** Records for this task follows **
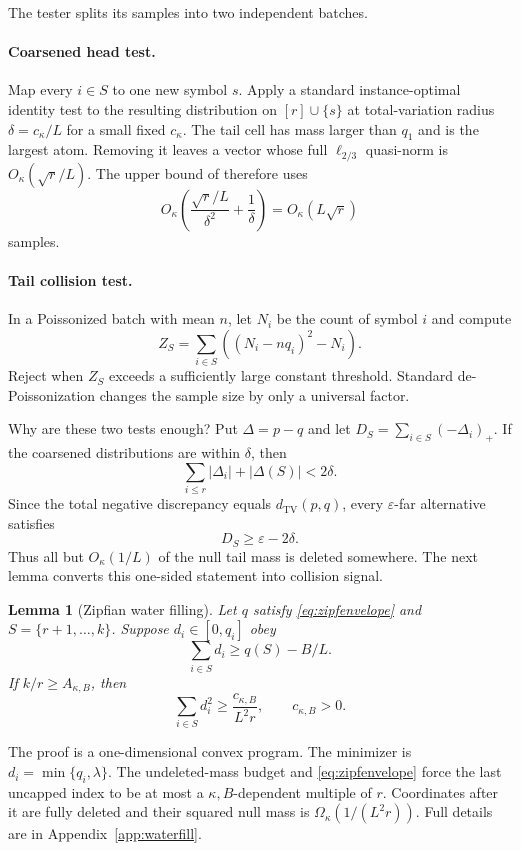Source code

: \documentclass{article}
\newtheorem{lemma}{Lemma}
\newcommand{\TV}{d_{\mathrm{TV}}}
\newcommand{\1}{\mathbf 1}
\begin{document}
The tester splits its samples into two independent batches.

\paragraph{Coarsened head test.}
Map every $i\in S$ to one new symbol $s$. Apply a standard instance-optimal identity test to the resulting distribution on $[r]\cup\{s\}$ at total-variation radius $\delta=c_\kappa/L$ for a small fixed $c_\kappa$. The tail cell has mass larger than $q_1$ and is the largest atom. Removing it leaves a vector whose full $\ell_{2/3}$ quasi-norm is $O_\kappa(\sqrt r/L)$. The upper bound of \citet{valiant2017automatic} therefore uses \[ O_\kappa\left(\frac{\sqrt r/L}{\delta^2}+\frac1\delta\right) =O_\kappa(L\sqrt r) \tag{6}\label{eq:headcost} \] samples.

\paragraph{Tail collision test.}
In a Poissonized batch with mean $n$, let $N_i$ be the count of symbol $i$ and compute \[ Z_S=\sum_{i\in S}\left((N_i-nq_i)^2-N_i\right). \tag{7}\label{eq:collision} \] Reject when $Z_S$ exceeds a sufficiently large constant threshold. Standard de-Poissonization changes the sample size by only a universal factor.

Why are these two tests enough? Put $\Delta=p-q$ and let $D_S=\sum_{i\in S}(-\Delta_i)_+$. If the coarsened distributions are within $\delta$, then \[ \sum_{i\leq r}|\Delta_i|+|\Delta(S)|<2\delta. \] Since the total negative discrepancy equals $\TV(p,q)$, every $\varepsilon$-far alternative satisfies \[ D_S\geq\varepsilon-2\delta. \tag{8}\label{eq:deleted} \] Thus all but $O_\kappa(1/L)$ of the null tail mass is deleted somewhere. The next lemma converts this one-sided statement into collision signal.

\begin{lemma}[Zipfian water filling]
\label{lem:waterfill}
Let $q$ satisfy \eqref{eq:zipfenvelope} and $S=\{r+1,\ldots,k\}$. Suppose $d_i\in[0,q_i]$ obey \[ \sum_{i\in S}d_i\geq q(S)-B/L. \] If $k/r\geq A_{\kappa,B}$, then \[ \sum_{i\in S}d_i^2\geq \frac{c_{\kappa,B}}{L^2r}, \qquad c_{\kappa,B}>0. \tag{9}\label{eq:waterfill} \]
\end{lemma}

The proof is a one-dimensional convex program. The minimizer is $d_i=\min\{q_i,\lambda\}$. The undeleted-mass budget and \eqref{eq:zipfenvelope} force the last uncapped index to be at most a $\kappa,B$-dependent multiple of $r$. Coordinates after it are fully deleted and their squared null mass is $\Omega_\kappa(1/(L^2r))$. Full details are in Appendix~\ref{app:waterfill}.
\end{document}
** End of Records for this task **
*Instructions for the task*
In the listing above, how many lines include the string "delta"? Reply with the number alone.

*Solved problem*
2